Hard Money - Posted by Carrie

Posted by Ben Carmona on November 12, 2005 at 23:57:00:

Hello Carrie,

Yes, some HMLs will set up a payment reserve if there is enough equity. What state are you looking to do your rehab in? Please send me an email with additional info on this.

Thanks,

Ben Carmona
Global Mortgage

Hard Money - Posted by Carrie

Posted by Carrie on November 12, 2005 at 21:30:46:

I need some clarification on the hard money.

I see some that say 14% interest with interest only payments. Is the 14% on the total or is this on the total monthly… I am basically trying to figure out how much the interest payemnts would be monthly.

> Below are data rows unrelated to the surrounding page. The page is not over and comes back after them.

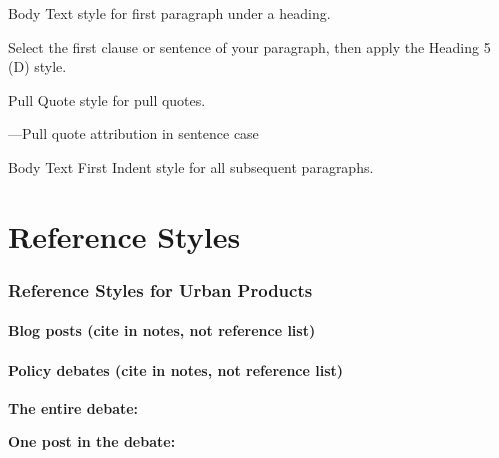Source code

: Body Text style for first paragraph under a heading.

 Select the first clause or sentence of your paragraph, then apply the Heading 5 (D) style. 

Pull Quote style for pull quotes.

---Pull quote attribution in sentence case

Body Text First Indent style for all subsequent paragraphs.


\newpage
\part{Reference Styles}

\section{Reference Styles for Urban Products}

\subsection{Blog posts (cite in notes, not reference list)}

\subsection{Policy debates (cite in notes, not reference list)}

\textbf{The entire debate:}

\textbf{One post in the debate:}

\cite{Ful83}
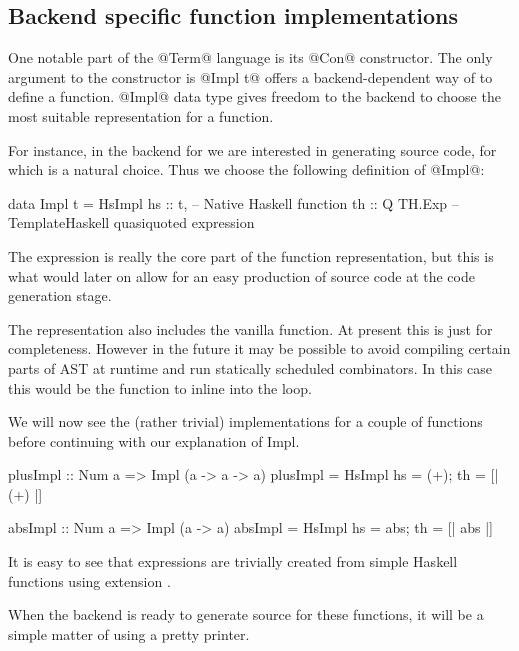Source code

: \documentclass[preamble.tex]{subfiles}
\begin{document}


\subsection{Backend specific function implementations}

One notable part of the @Term@ language is its @Con@ constructor. The only argument to the constructor is @Impl t@ offers a backend-dependent way of to define a function. @Impl@ data type gives freedom to the backend to choose the most suitable representation for a function.

For instance, in the \Haskell backend for \LiveFusion we are interested in generating \Haskell source code, for which  \cite{TH} is a natural choice. Thus we choose the following definition of @Impl@:

\begin{hscode}
data Impl t = HsImpl {
                hs :: t,        -- Native Haskell function
                th :: Q TH.Exp  -- TemplateHaskell quasiquoted expression
              } 
\end{hscode}


The  expression is really the core part of the function representation, but this is what would later on allow for an easy production of \Haskell source code at the code generation stage.

The representation also includes the vanilla \Haskell function. At present this is just for completeness. However in the future it may be possible to avoid compiling certain parts of AST at runtime and run statically scheduled combinators. In this case this would be the function to inline into the loop.

We will now see the (rather trivial) implementations for a couple of functions before continuing with our explanation of Impl.

\begin{hscode}
plusImpl :: Num a => Impl (a -> a -> a)
plusImpl = HsImpl { hs = (+); th = [| (+) |] } 

absImpl :: Num a => Impl (a -> a)
absImpl = HsImpl { hs = abs; th = [| abs |] } 
\end{hscode}

It is easy to see that  expressions are trivially created from simple Haskell functions using  extension \cite{QQ}.

When the backend is ready to generate \Haskell source for these functions, it will be a simple matter of using a  pretty printer. 
\end{document}
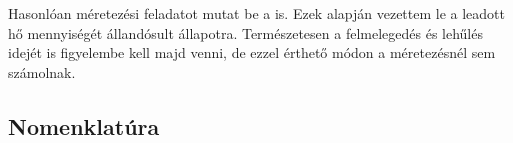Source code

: \begin{formal}
Hasonlóan méretezési feladatot mutat be a \cite[4.2.7.3]{Herz} is. Ezek alapján vezettem le a leadott hő mennyiségét állandósult állapotra. Természetesen a felmelegedés és lehűlés idejét is figyelembe kell majd venni, de ezzel érthető módon a méretezésnél sem számolnak.%
\end{formal}

\subsection*{Nomenklatúra}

Is there a HML out there that will do flat % with total due at closing of the flip?
IE: 45500 needed, 20% interest (9100) so no payments during rehab but the total due at closing after fix up?

This is a 65%LTV

Re: Hard Money - Posted by John Corey

Posted by John Corey on November 13, 2005 at 14:00:00:

Carrie,

The interest rate, what ever it is, will be an annual rate in most conversation. Hence the 14% would be an annual number so the monthly rate is approximately 14%/12.

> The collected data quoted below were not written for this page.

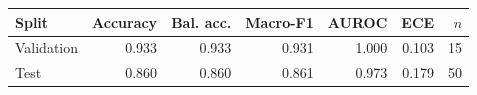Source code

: \setcounter{table}{3}\label{tab:semantic_classifier_performance}
\begin{tabular}{lrrrrrr}
\toprule
Split & Accuracy & Bal. acc. & Macro-F1 & AUROC & ECE & \(n\) \\
\midrule
Validation & 0.933 & 0.933 & 0.931 & 1.000 & 0.103 & 15 \\
Test & 0.860 & 0.860 & 0.861 & 0.973 & 0.179 & 50 \\
\bottomrule
\end{tabular}
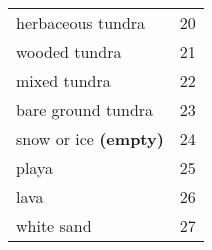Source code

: \begin{table}[htp]
\begin{tabular}{p{7cm} c}
    herbaceous tundra                            & 20  \\
    wooded tundra                                & 21  \\
    mixed tundra                                 & 22  \\
    bare ground tundra                           & 23  \\
    snow or ice \textbf{(empty)}                 & 24  \\
    playa                                        & 25  \\
    lava                                         & 26  \\
    white sand                                   & 27  \\
    \hline
  \end{tabular}
  \label{tab:usgs_surface_type_classifications}
\end{table}

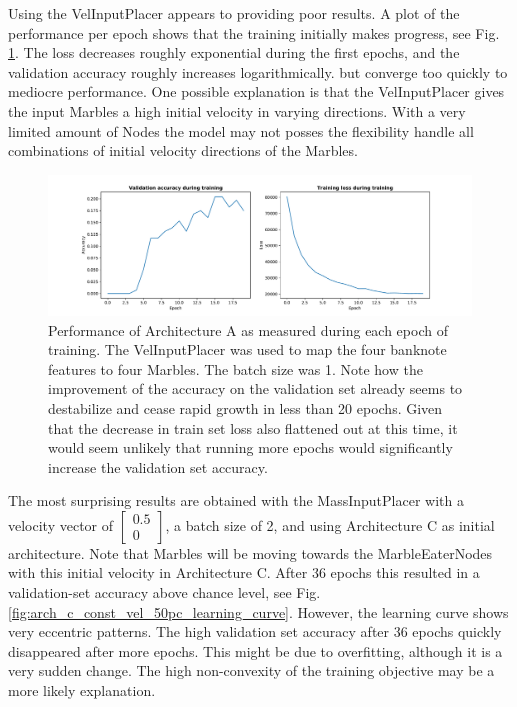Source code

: Using the VelInputPlacer appears to providing poor results. A plot of the performance per epoch shows that the training initially makes progress, see Fig. \ref{fig:velinputplacer_performance}. The loss decreases roughly exponential during the first epochs, and the validation accuracy roughly increases logarithmically. but converge too quickly to mediocre performance. One possible explanation is that the VelInputPlacer gives the input Marbles a high initial velocity in varying directions. With a very limited amount of Nodes the model may not posses the flexibility handle all combinations of initial velocity directions of the Marbles. 

\begin{figure}[hb]
	\centering
	\includegraphics[scale=0.4]{figures/A_batch1_velinputplacer.pdf}
	\caption{Performance of Architecture A as measured during each epoch of training. The VelInputPlacer was used to map the four banknote features to four Marbles. The batch size was 1. Note how the improvement of the accuracy on the validation set already seems to destabilize and cease rapid growth in less than 20 epochs. Given that the decrease in train set loss also flattened out at this time, it would seem unlikely that running more epochs would significantly increase the validation set accuracy.}
	\label{fig:velinputplacer_performance}
\end{figure}

\clearpage

The most surprising results are obtained with the MassInputPlacer with a velocity vector of $\begin{bmatrix} 0.5\\0\end{bmatrix}$, 
a batch size of 2, and using Architecture C as initial architecture. 
Note that Marbles will be moving towards the MarbleEaterNodes with this initial velocity in Architecture C. 
After 36 epochs this resulted in a validation-set accuracy above chance level, see Fig. \ref{fig:arch_c_const_vel_50pc_learning_curve}. 
However, the learning curve shows very eccentric patterns. 
The high validation set accuracy after 36 epochs quickly disappeared after more epochs. 
This might be due to overfitting, although it is a very sudden change. 
The high non-convexity of the training objective may be a more likely explanation.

Assume most hard money lenders will not do a flat charge. They would be taking too much risk on what they are earning as the time period may vary for unexpected reasons. Hence they will charge an interest rate.

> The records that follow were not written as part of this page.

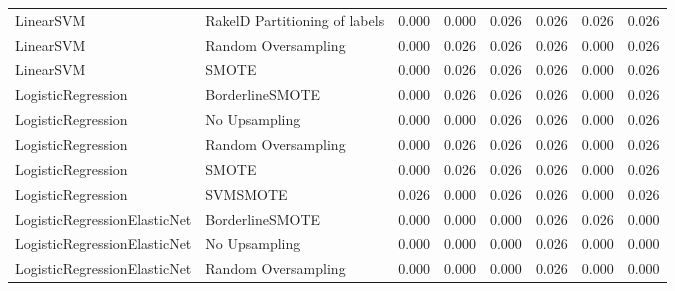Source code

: \begin{tabular}{llllllll}
                      LinearSVM & RakelD Partitioning of labels & 0.000 &                     0.000 &                 0.026 &                  0.026 &                                   0.026 &    0.026 \\
                      LinearSVM &           Random Oversampling & 0.000 &                     0.026 &                 0.026 &                  0.026 &                                   0.000 &    0.026 \\
                      LinearSVM &                         SMOTE & 0.000 &                     0.026 &                 0.026 &                  0.026 &                                   0.000 &    0.026 \\
             LogisticRegression &               BorderlineSMOTE & 0.000 &                     0.026 &                 0.026 &                  0.026 &                                   0.000 &    0.026 \\
             LogisticRegression &                 No Upsampling & 0.000 &                     0.000 &                 0.026 &                  0.026 &                                   0.000 &    0.026 \\
             LogisticRegression &           Random Oversampling & 0.000 &                     0.026 &                 0.026 &                  0.026 &                                   0.000 &    0.026 \\
             LogisticRegression &                         SMOTE & 0.000 &                     0.026 &                 0.026 &                  0.026 &                                   0.000 &    0.026 \\
             LogisticRegression &                      SVMSMOTE & 0.026 &                     0.000 &                 0.026 &                  0.026 &                                   0.000 &    0.026 \\
   LogisticRegressionElasticNet &               BorderlineSMOTE & 0.000 &                     0.000 &                 0.000 &                  0.026 &                                   0.026 &    0.000 \\
   LogisticRegressionElasticNet &                 No Upsampling & 0.000 &                     0.000 &                 0.000 &                  0.026 &                                   0.000 &    0.000 \\
   LogisticRegressionElasticNet &           Random Oversampling & 0.000 &                     0.000 &                 0.000 &                  0.026 &                                   0.000 &    0.000 \\

\end{tabular}
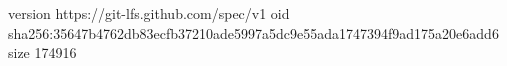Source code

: version https://git-lfs.github.com/spec/v1
oid sha256:35647b4762db83ecfb37210ade5997a5dc9e55ada1747394f9ad175a20e6add6
size 174916

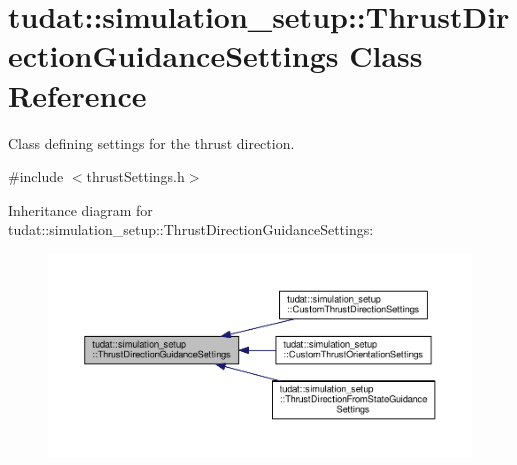 \hypertarget{classtudat_1_1simulation__setup_1_1ThrustDirectionGuidanceSettings}{}\section{tudat\+:\+:simulation\+\_\+setup\+:\+:Thrust\+Direction\+Guidance\+Settings Class Reference}
\label{classtudat_1_1simulation__setup_1_1ThrustDirectionGuidanceSettings}


Class defining settings for the thrust direction.  




{\ttfamily \#include $<$thrust\+Settings.\+h$>$}



Inheritance diagram for tudat\+:\+:simulation\+\_\+setup\+:\+:Thrust\+Direction\+Guidance\+Settings\+:
\nopagebreak
\begin{figure}[H]
\begin{center}
\leavevmode
\includegraphics[width=350pt]{classtudat_1_1simulation__setup_1_1ThrustDirectionGuidanceSettings__inherit__graph}
\end{center}
\end{figure}
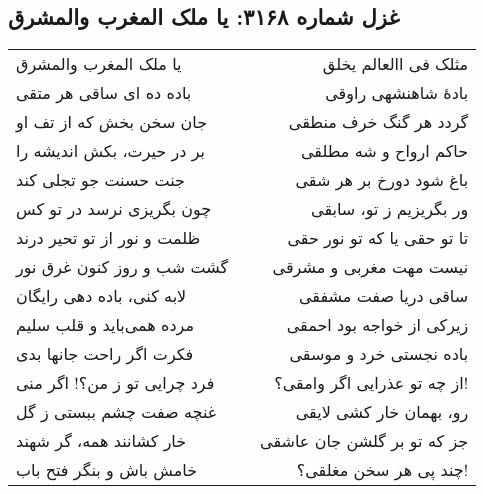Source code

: \begin{center}
\section*{غزل شماره ۳۱۶۸: یا ملک المغرب والمشرق}
\label{sec:3168}
\begin{longtable}{l p{0.5cm} r}
یا ملک المغرب والمشرق
&&
مثلک فی االعالم یخلق
\\
باده ده ای ساقی هر متقی
&&
بادهٔ شاهنشهی راوقی
\\
جان سخن بخش که از تف او
&&
گردد هر گنگ خرف منطقی
\\
بر در حیرت، بکش اندیشه را
&&
حاکم ارواح و شه مطلقی
\\
جنت حسنت جو تجلی کند
&&
باغ شود دورخ بر هر شقی
\\
چون بگریزی نرسد در تو کس
&&
ور بگریزیم ز تو، سابقی
\\
ظلمت و نور از تو تحیر درند
&&
تا تو حقی یا که تو نور حقی
\\
گشت شب و روز کنون غرق نور
&&
نیست مهت مغربی و مشرقی
\\
لابه کنی، باده دهی رایگان
&&
ساقی دریا صفت مشفقی
\\
مرده همی‌باید و قلب سلیم
&&
زیرکی از خواجه بود احمقی
\\
فکرت اگر راحت جانها بدی
&&
باده نجستی خرد و موسقی
\\
فرد چرایی تو ز من؟! اگر منی
&&
از چه تو عذرایی اگر وامقی؟!
\\
غنچه صفت چشم ببستی ز گل
&&
رو، بهمان خار کشی لایقی
\\
خار کشانند همه، گر شهند
&&
جز که تو بر گلشن جان عاشقی
\\
خامش باش و بنگر فتح باب
&&
چند پی هر سخن مغلقی؟!
\\
\end{longtable}
\end{center}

As Ben noted you can have an impound or reserve or interest account that holds what would be the payments. The idea is your are borrowing the funds needed to make the payments. You would be paying fees on the same but I think you are saying you would be fine with that.

The LTV is the critical point on this. If the loan plus the anticipated payments is below the LTV that the lender allows they really do not care much how the capital gets used.

In my case I would lend you the 65% and expect you to make the payments. Hence I would not ask you to hold the payments in a special reserve. You would have to manage your funds and make the payments. If you really wanted to have a separate account set up for the payments that is fine with me.

Not sure how comfortable you are working out the math (the 20% suggestion in your note seems odd to me). If that is an issue lets work through some numbers and then you can see what the fine detail will look like.